Meinung
Kommentar

Sietas trotzt dem Werftensterben

Autor Martin Kopp ist Hafenexperte des Hamburger Abendblatts

Autor Martin Kopp ist Hafenexperte des Hamburger Abendblatts

Foto: HA

Hamburger Schiffbauer sind Beispiel für Durchhaltewillen

Auch bei der kleinen Pella Sietas Werft hinter dem Este-Sperrwerk ist nicht alles Gold, was glänzt. Die Auftragsbücher sind zwar gut gefüllt, aber schaut man auf die Gewinne, so muss man feststellen, dass die Werft auch fünf Jahre nach ihrer Rettung aus der Insolvenz durch die russische Pella Shipyard noch immer rote Zahlen schreibt. Nicht zuletzt, weil die Werft den Bau eines Baggerschiffs für die Wasser- und Schifffahrtsbehörden des Bundes mit sich herumschleppt, dessen Fertigstellung sich wegen immer neuer Umbauten ständig verzögert. Das bindet Baukapazitäten und kostet sehr viel Geld. Zumal der Bund nicht gerade als der pünktlichste Zahler bekannt ist.

Da kommt der neue Rekordauftrag zum Bau eines Eisbrechers gerade richtig. Für die Entwicklung der Werft ist
er sogar entscheidend: Erstmals konnte die Pella Werft, die Sietas 2014 aus der Insolvenz übernahm, den Weiterbetrieb mit einem russischen Auftrag sichern. Zudem kann die Hamburger Werft wieder auf einen Mitarbeiterstamm von 400 Beschäftigten wachsen.

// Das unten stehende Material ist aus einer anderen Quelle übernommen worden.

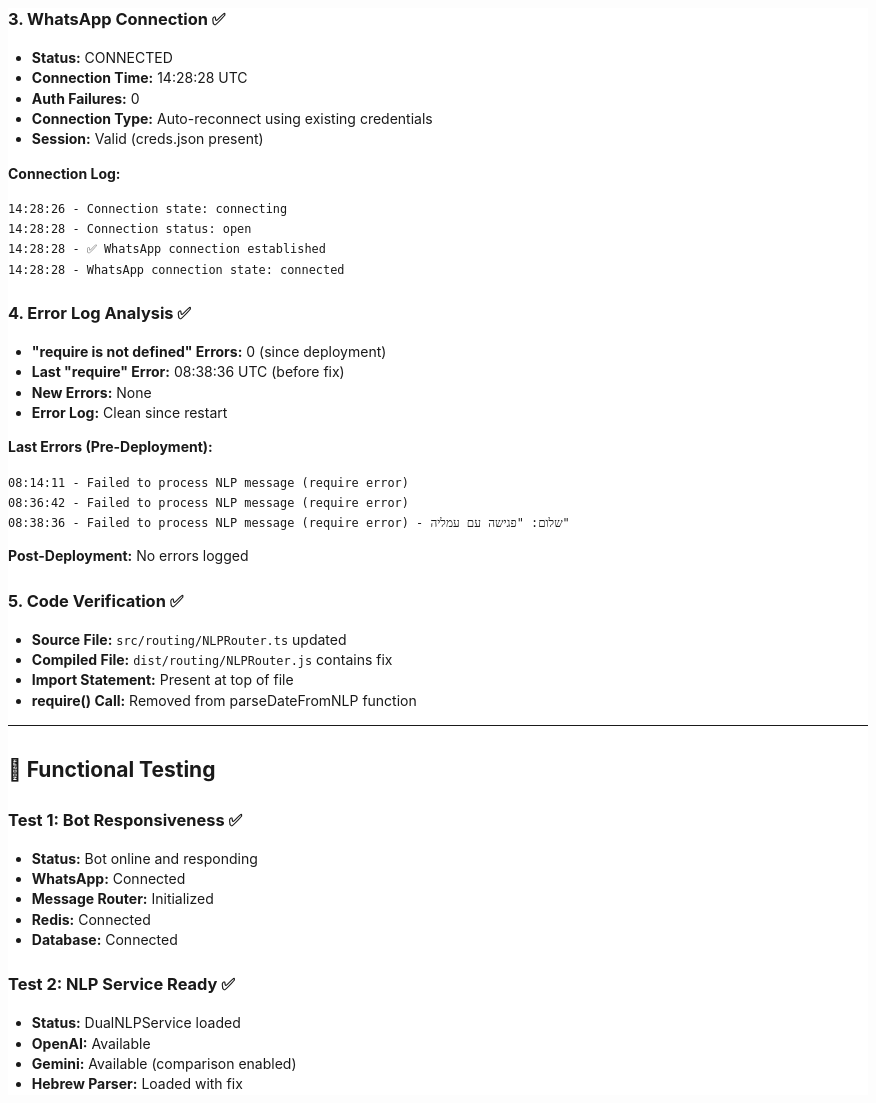 ### 3. WhatsApp Connection ✅
- **Status:** CONNECTED
- **Connection Time:** 14:28:28 UTC
- **Auth Failures:** 0
- **Connection Type:** Auto-reconnect using existing credentials
- **Session:** Valid (creds.json present)

**Connection Log:**
```
14:28:26 - Connection state: connecting
14:28:28 - Connection status: open
14:28:28 - ✅ WhatsApp connection established
14:28:28 - WhatsApp connection state: connected
```

### 4. Error Log Analysis ✅
- **"require is not defined" Errors:** 0 (since deployment)
- **Last "require" Error:** 08:38:36 UTC (before fix)
- **New Errors:** None
- **Error Log:** Clean since restart

**Last Errors (Pre-Deployment):**
```
08:14:11 - Failed to process NLP message (require error)
08:36:42 - Failed to process NLP message (require error)
08:38:36 - Failed to process NLP message (require error) - שלום: "פגישה עם עמליה"
```

**Post-Deployment:** No errors logged

### 5. Code Verification ✅
- **Source File:** `src/routing/NLPRouter.ts` updated
- **Compiled File:** `dist/routing/NLPRouter.js` contains fix
- **Import Statement:** Present at top of file
- **require() Call:** Removed from parseDateFromNLP function

---

## 🧪 Functional Testing

### Test 1: Bot Responsiveness ✅
- **Status:** Bot online and responding
- **WhatsApp:** Connected
- **Message Router:** Initialized
- **Redis:** Connected
- **Database:** Connected

### Test 2: NLP Service Ready ✅
- **Status:** DualNLPService loaded
- **OpenAI:** Available
- **Gemini:** Available (comparison enabled)
- **Hebrew Parser:** Loaded with fix
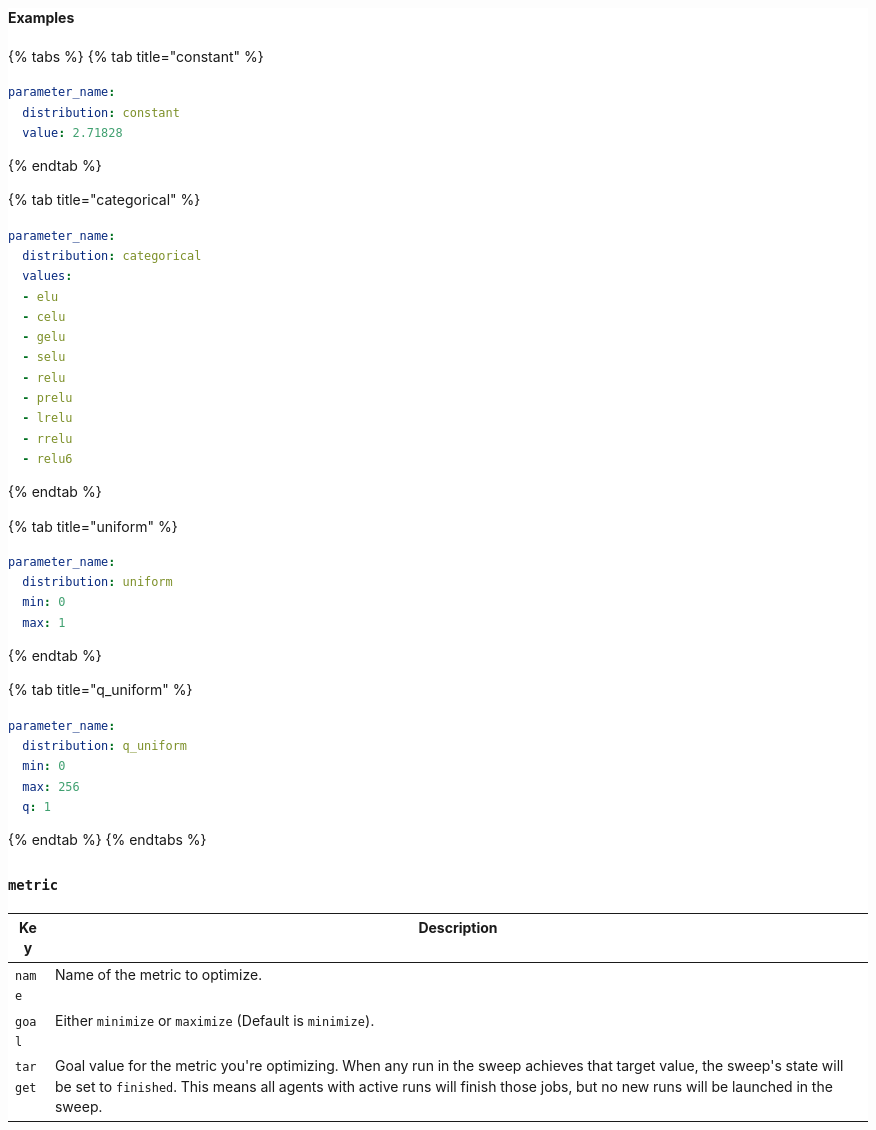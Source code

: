 #### **Examples**

{% tabs %}
{% tab title="constant" %}
```yaml
parameter_name:
  distribution: constant
  value: 2.71828
```
{% endtab %}

{% tab title="categorical" %}
```yaml
parameter_name:
  distribution: categorical
  values:
  - elu
  - celu
  - gelu
  - selu
  - relu
  - prelu
  - lrelu
  - rrelu
  - relu6
```
{% endtab %}

{% tab title="uniform" %}
```yaml
parameter_name:
  distribution: uniform
  min: 0
  max: 1
```
{% endtab %}

{% tab title="q_uniform" %}
```yaml
parameter_name:
  distribution: q_uniform
  min: 0
  max: 256
  q: 1
```
{% endtab %}
{% endtabs %}

### **`metric`**

|  Key     | Description                                                                                                                                                                                                                                                   |
| -------- | ------------------------------------------------------------------------------------------------------------------------------------------------------------------------------------------------------------------------------------------------------------- |
| `name`   | Name of the metric to optimize.                                                                                                                                                                                                                               |
| `goal`   | Either `minimize` or `maximize` (Default is `minimize`).                                                                                                                                                                                                      |
| `target` | Goal value for the metric you're optimizing. When any run in the sweep achieves that target value, the sweep's state will be set to `finished`. This means all agents with active runs will finish those jobs, but no new runs will be launched in the sweep. |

Sie ist inzwischen ein positives Gegenstück zum allgemeinen Werftensterben in der deutschen Schiffbauindustrie, die durch die starke asiatische Konkurrenz im Containerschiffbau eine schwere Krise erlebt hat: Als Pella-Chef Garegin G. Zaturow 2014 einstieg, blickte die Sietas Werft in den Abgrund. Sie war zahlungsunfähig, hatte noch 40 Beschäftigte und keinen einzigen Neubauauftrag. Fünf Millionen Euro zahlte Zaturow damals als Preisgeld, investierte aber in der Folge das Zigfache in neue Mitarbeiter und Ausschreibungen. Am Anfang gab es nur Reparaturaufträge und Teilfertigungen einzelner Sektionen für andere Werften. Schließlich kamen erste Neubauaufträge hinzu. Heute hat Pella Sietas als Hersteller von Spezialschiffen wieder einen Namen.